Yes $2.5B is enough for multiple waves of nationwide ad campaigns promoting the government's decision to electrify the whole country (which BTW has been part of every manifesto, directly or indirectly, for the past 15 years).

Sadly, the ruling government is more of a self-marketing machine than a provider for growth, economically or otherwise. On the ground changes are few and far in between. The focus is more on providing positive spins on disastrous decisions and a society degenerating to medieval levels in some parts of the country (diseases that are exterminated in most of the world, extreme poverty, agriculture purely dependent on monsoons which are themselves flaky, religious atrocities).

As long as the 2019 elections are won (which is the only thing that matters) the ruling government will feel the $2.5B spent is worthwhile even if a single house does not get electricity (and then expect a positive spin saying we have the electrical capacity, and what we promised was to prove that we have the capacity, not actually provide everyone electricity)

(Sadly, even HN has it's set of right wing trolls, so expecting some pro-Modi comments, or more whataboutery on this comment as well!)

Edit: And here we go with the shifting goalposts again: https://twitter.com/AisiTaisiDemo/status/912542412882374657


> Yes $2.5B is enough for multiple waves of nationwide ad campaigns

This is accurate. I am not talking about the figure. I think more money would be required for the ad campaigns and few "pilot" projects or releases for the follow up ad campaigns.

I am talking about madmax108 being accurate in stating the sole intention of the Govt and how things have been done here before this Govt and how this Govt has acted in last 3 years and how they are indicating they will act.
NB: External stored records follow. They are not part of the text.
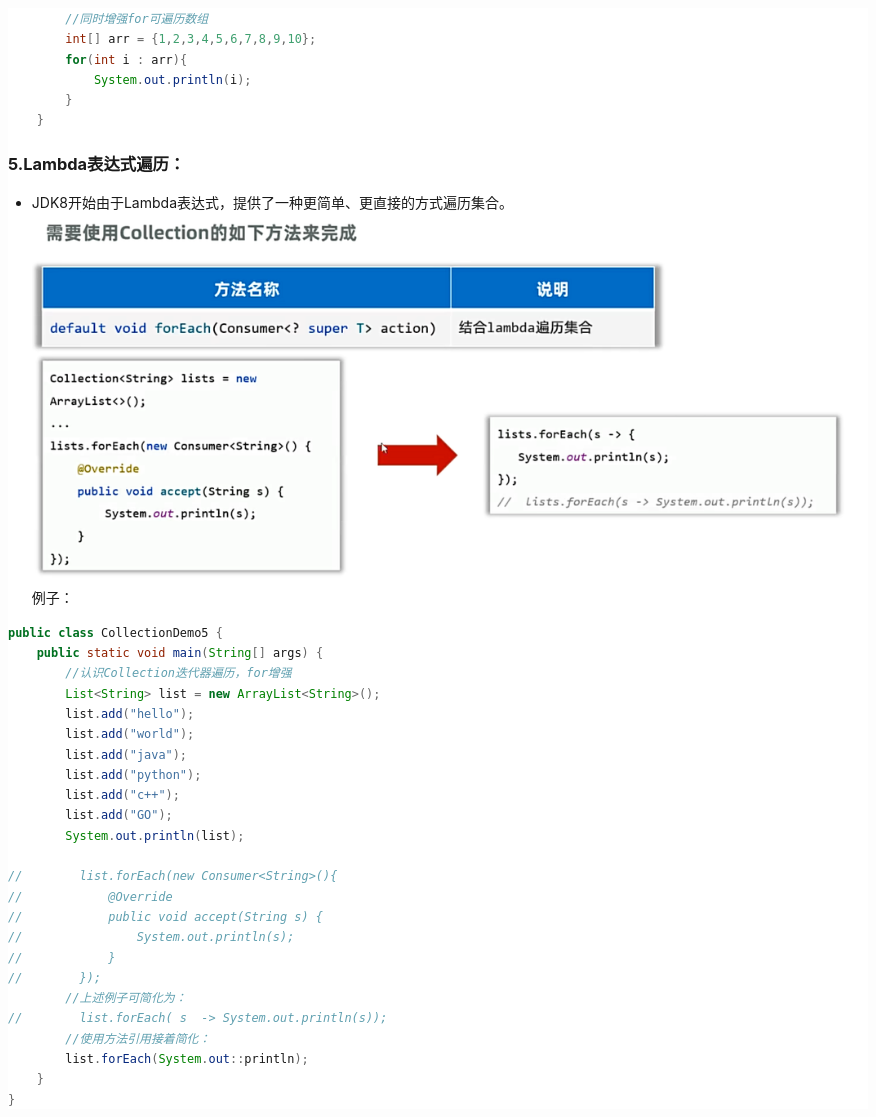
 ```java
        //同时增强for可遍历数组
        int[] arr = {1,2,3,4,5,6,7,8,9,10};
        for(int i : arr){
            System.out.println(i);
        }
    }
```

### 5.Lambda表达式遍历：

* JDK8开始由于Lambda表达式，提供了一种更简单、更直接的方式遍历集合。
  ![1747158787296](image/集合/1747158787296.png)
  例子：

```java
public class CollectionDemo5 {
    public static void main(String[] args) {
        //认识Collection迭代器遍历，for增强
        List<String> list = new ArrayList<String>();
        list.add("hello");
        list.add("world");
        list.add("java");
        list.add("python");
        list.add("c++");
        list.add("GO");
        System.out.println(list);

//        list.forEach(new Consumer<String>(){
//            @Override
//            public void accept(String s) {
//                System.out.println(s);
//            }
//        });
        //上述例子可简化为：
//        list.forEach( s  -> System.out.println(s));
        //使用方法引用接着简化：
        list.forEach(System.out::println);
    }
}
```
Yes, I mean the villages are only "electrified" on paper, and that means there is now a new pillar in the village that gets electricity connection. Many of the houses still don't really get it actually.
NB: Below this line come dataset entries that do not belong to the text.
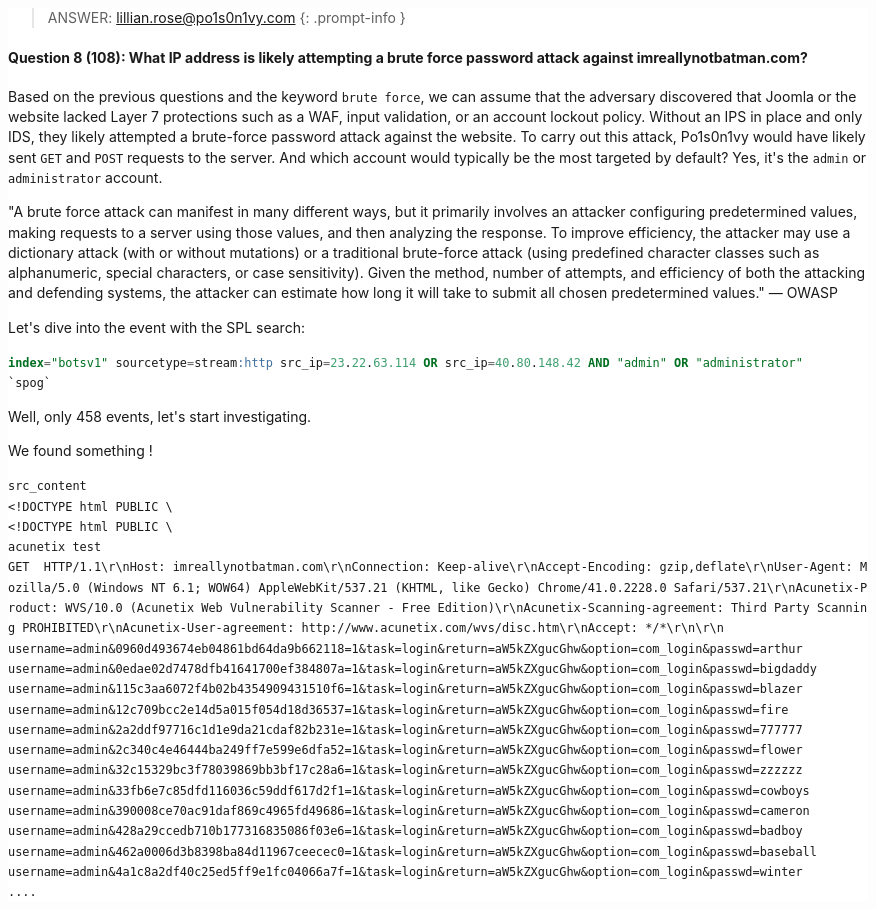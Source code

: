 > ANSWER: lillian.rose@po1s0n1vy.com
{: .prompt-info }

#### Question 8 (108): What IP address is likely attempting a brute force password attack against imreallynotbatman.com?
Based on the previous questions and the keyword `brute force`, we can assume that the adversary discovered that Joomla or the website lacked Layer 7 protections such as a WAF, input validation, or an account lockout policy. Without an IPS in place and only IDS, they likely attempted a brute-force password attack against the website. To carry out this attack, Po1s0n1vy would have likely sent `GET` and `POST` requests to the server. And which account would typically be the most targeted by default? Yes, it's the `admin` or `administrator` account.

"A brute force attack can manifest in many different ways, but it primarily involves an attacker configuring predetermined values, making requests to a server using those values, and then analyzing the response. To improve efficiency, the attacker may use a dictionary attack (with or without mutations) or a traditional brute-force attack (using predefined character classes such as alphanumeric, special characters, or case sensitivity). Given the method, number of attempts, and efficiency of both the attacking and defending systems, the attacker can estimate how long it will take to submit all chosen predetermined values." — OWASP

Let's dive into the event with the SPL search:
```sql
index="botsv1" sourcetype=stream:http src_ip=23.22.63.114 OR src_ip=40.80.148.42 AND "admin" OR "administrator"
`spog`
```
Well, only 458 events, let's start investigating. 

We found something ! 
```log
src_content
<!DOCTYPE html PUBLIC \
<!DOCTYPE html PUBLIC \
acunetix test
GET  HTTP/1.1\r\nHost: imreallynotbatman.com\r\nConnection: Keep-alive\r\nAccept-Encoding: gzip,deflate\r\nUser-Agent: Mozilla/5.0 (Windows NT 6.1; WOW64) AppleWebKit/537.21 (KHTML, like Gecko) Chrome/41.0.2228.0 Safari/537.21\r\nAcunetix-Product: WVS/10.0 (Acunetix Web Vulnerability Scanner - Free Edition)\r\nAcunetix-Scanning-agreement: Third Party Scanning PROHIBITED\r\nAcunetix-User-agreement: http://www.acunetix.com/wvs/disc.htm\r\nAccept: */*\r\n\r\n
username=admin&0960d493674eb04861bd64da9b662118=1&task=login&return=aW5kZXgucGhw&option=com_login&passwd=arthur
username=admin&0edae02d7478dfb41641700ef384807a=1&task=login&return=aW5kZXgucGhw&option=com_login&passwd=bigdaddy
username=admin&115c3aa6072f4b02b4354909431510f6=1&task=login&return=aW5kZXgucGhw&option=com_login&passwd=blazer
username=admin&12c709bcc2e14d5a015f054d18d36537=1&task=login&return=aW5kZXgucGhw&option=com_login&passwd=fire
username=admin&2a2ddf97716c1d1e9da21cdaf82b231e=1&task=login&return=aW5kZXgucGhw&option=com_login&passwd=777777
username=admin&2c340c4e46444ba249ff7e599e6dfa52=1&task=login&return=aW5kZXgucGhw&option=com_login&passwd=flower
username=admin&32c15329bc3f78039869bb3bf17c28a6=1&task=login&return=aW5kZXgucGhw&option=com_login&passwd=zzzzzz
username=admin&33fb6e7c85dfd116036c59ddf617d2f1=1&task=login&return=aW5kZXgucGhw&option=com_login&passwd=cowboys
username=admin&390008ce70ac91daf869c4965fd49686=1&task=login&return=aW5kZXgucGhw&option=com_login&passwd=cameron
username=admin&428a29ccedb710b177316835086f03e6=1&task=login&return=aW5kZXgucGhw&option=com_login&passwd=badboy
username=admin&462a0006d3b8398ba84d11967ceecec0=1&task=login&return=aW5kZXgucGhw&option=com_login&passwd=baseball
username=admin&4a1c8a2df40c25ed5ff9e1fc04066a7f=1&task=login&return=aW5kZXgucGhw&option=com_login&passwd=winter
....
```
Just to point something out> The total cost of India's Mars mission was only US$73 million compared to NASA's $671 million.


Will be major material cost for this, though, just buying the copper would be very expensive.


The $2.5B is ~$60 per connection (40 million households). Only households of "poor citizens" don't have to pay a fee, so if the cost is more than $60 per connection you can charge the non poor households to cover the difference.


I doubt it would be enough to fix most of the existing issues.